(Records from a dataset)

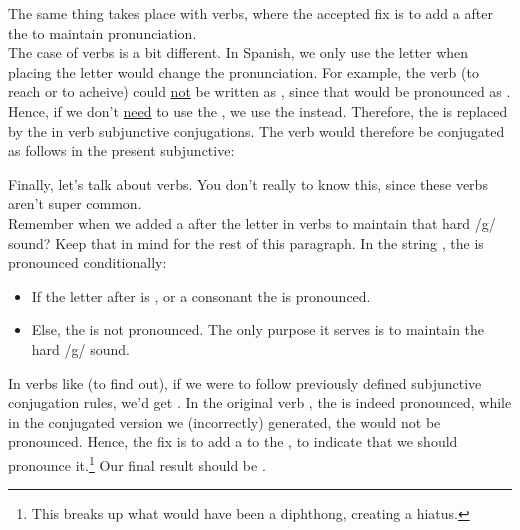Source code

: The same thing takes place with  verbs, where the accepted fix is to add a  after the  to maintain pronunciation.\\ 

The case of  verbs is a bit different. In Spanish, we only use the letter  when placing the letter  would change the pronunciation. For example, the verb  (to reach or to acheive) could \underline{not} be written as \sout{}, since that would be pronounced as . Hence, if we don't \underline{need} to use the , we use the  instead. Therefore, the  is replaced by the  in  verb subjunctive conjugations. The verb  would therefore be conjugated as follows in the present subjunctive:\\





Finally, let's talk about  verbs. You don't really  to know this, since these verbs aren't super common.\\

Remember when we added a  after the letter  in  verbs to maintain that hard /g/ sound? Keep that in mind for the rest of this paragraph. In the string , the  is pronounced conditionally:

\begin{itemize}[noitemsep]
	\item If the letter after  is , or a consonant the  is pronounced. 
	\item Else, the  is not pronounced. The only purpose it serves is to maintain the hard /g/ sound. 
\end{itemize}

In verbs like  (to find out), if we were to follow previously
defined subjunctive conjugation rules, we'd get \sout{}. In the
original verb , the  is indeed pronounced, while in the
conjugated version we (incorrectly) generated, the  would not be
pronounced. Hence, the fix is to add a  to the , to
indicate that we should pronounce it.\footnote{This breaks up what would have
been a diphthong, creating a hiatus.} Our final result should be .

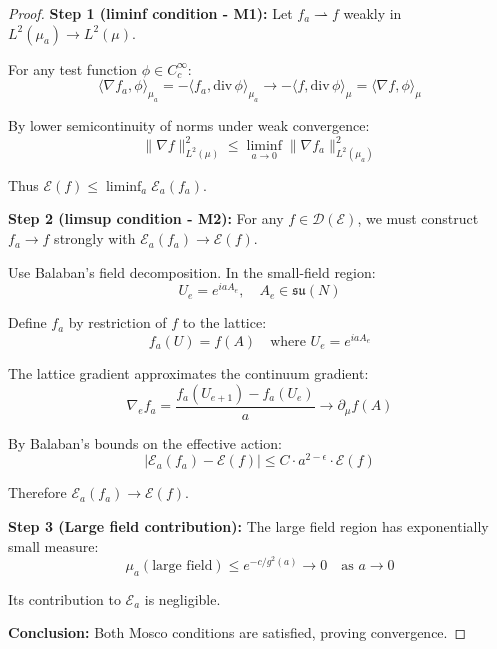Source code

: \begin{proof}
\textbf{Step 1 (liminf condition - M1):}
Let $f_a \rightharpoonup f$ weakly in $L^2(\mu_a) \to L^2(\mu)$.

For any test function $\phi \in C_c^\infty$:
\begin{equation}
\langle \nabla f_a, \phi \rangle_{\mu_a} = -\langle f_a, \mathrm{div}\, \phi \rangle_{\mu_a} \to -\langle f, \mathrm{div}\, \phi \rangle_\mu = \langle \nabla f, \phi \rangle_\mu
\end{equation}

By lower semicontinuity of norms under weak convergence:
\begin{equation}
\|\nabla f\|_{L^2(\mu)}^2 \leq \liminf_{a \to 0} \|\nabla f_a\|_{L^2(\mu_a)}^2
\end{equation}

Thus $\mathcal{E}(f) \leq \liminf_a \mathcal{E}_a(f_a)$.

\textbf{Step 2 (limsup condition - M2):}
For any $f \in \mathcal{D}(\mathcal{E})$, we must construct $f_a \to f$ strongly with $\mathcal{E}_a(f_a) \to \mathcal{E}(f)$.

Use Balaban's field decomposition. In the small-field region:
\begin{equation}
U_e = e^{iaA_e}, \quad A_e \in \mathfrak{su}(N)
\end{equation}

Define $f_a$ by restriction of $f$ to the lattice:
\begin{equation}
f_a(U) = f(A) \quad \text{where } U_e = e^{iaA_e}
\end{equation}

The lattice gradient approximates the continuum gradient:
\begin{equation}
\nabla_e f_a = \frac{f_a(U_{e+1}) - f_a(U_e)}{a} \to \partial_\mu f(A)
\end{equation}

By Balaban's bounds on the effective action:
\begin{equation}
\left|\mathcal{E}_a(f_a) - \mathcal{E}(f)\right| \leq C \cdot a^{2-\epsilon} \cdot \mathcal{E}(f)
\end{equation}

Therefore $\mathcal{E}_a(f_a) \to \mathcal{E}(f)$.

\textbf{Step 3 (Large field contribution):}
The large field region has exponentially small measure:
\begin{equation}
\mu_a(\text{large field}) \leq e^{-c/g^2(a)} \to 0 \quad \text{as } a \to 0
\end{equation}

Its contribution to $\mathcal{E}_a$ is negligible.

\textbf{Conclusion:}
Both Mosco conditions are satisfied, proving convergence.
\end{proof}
* * *
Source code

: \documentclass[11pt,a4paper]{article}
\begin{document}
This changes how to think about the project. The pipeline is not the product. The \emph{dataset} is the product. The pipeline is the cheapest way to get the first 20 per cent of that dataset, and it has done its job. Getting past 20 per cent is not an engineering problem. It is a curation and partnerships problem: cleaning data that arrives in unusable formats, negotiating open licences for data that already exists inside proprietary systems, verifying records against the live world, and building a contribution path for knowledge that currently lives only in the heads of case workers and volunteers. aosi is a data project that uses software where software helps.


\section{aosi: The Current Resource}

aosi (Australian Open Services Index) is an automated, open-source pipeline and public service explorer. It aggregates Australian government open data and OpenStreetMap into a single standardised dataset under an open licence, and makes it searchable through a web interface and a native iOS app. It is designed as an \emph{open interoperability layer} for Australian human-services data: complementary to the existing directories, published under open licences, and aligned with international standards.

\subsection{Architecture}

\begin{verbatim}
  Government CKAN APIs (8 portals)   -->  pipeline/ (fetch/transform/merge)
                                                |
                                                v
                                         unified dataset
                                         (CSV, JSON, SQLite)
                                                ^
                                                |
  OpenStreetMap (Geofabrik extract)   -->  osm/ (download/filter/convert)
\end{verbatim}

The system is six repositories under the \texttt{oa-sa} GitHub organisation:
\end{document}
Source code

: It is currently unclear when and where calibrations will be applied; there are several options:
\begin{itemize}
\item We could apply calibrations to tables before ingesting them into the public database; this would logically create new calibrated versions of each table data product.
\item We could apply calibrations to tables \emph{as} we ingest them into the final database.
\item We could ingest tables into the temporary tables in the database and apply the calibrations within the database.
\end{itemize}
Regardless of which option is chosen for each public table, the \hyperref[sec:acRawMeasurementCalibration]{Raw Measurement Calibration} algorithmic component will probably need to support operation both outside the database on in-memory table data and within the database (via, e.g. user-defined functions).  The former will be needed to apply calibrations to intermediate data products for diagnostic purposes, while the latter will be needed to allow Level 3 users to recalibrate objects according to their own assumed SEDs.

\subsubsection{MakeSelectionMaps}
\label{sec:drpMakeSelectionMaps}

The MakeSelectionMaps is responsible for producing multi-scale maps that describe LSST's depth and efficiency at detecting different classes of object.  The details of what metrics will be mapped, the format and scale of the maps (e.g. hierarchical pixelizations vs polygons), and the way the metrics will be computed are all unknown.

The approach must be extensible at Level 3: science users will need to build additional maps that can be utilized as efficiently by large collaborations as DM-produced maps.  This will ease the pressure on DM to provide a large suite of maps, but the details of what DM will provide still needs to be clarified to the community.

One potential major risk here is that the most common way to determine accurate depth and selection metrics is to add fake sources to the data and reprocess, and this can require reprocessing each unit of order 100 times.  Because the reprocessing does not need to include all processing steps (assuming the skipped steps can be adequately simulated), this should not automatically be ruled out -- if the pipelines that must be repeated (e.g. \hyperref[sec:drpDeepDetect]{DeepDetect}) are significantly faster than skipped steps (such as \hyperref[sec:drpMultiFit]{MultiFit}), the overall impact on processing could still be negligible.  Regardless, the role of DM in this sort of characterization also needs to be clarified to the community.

:: YOUR INSTRUCTIONS ::
The lines in the records above that include the word "only" must be copied out.

:: RESPONSE TO THE TASK ::
The case of  verbs is a bit different. In Spanish, we only use the letter  when placing the letter  would change the pronunciation. For example, the verb  (to reach or to acheive) could \underline{not} be written as \sout{}, since that would be pronounced as . Hence, if we don't \underline{need} to use the , we use the  instead. Therefore, the  is replaced by the  in  verb subjunctive conjugations. The verb  would therefore be conjugated as follows in the present subjunctive:\\
	\item Else, the  is not pronounced. The only purpose it serves is to maintain the hard /g/ sound. 
This changes how to think about the project. The pipeline is not the product. The \emph{dataset} is the product. The pipeline is the cheapest way to get the first 20 per cent of that dataset, and it has done its job. Getting past 20 per cent is not an engineering problem. It is a curation and partnerships problem: cleaning data that arrives in unusable formats, negotiating open licences for data that already exists inside proprietary systems, verifying records against the live world, and building a contribution path for knowledge that currently lives only in the heads of case workers and volunteers. aosi is a data project that uses software where software helps.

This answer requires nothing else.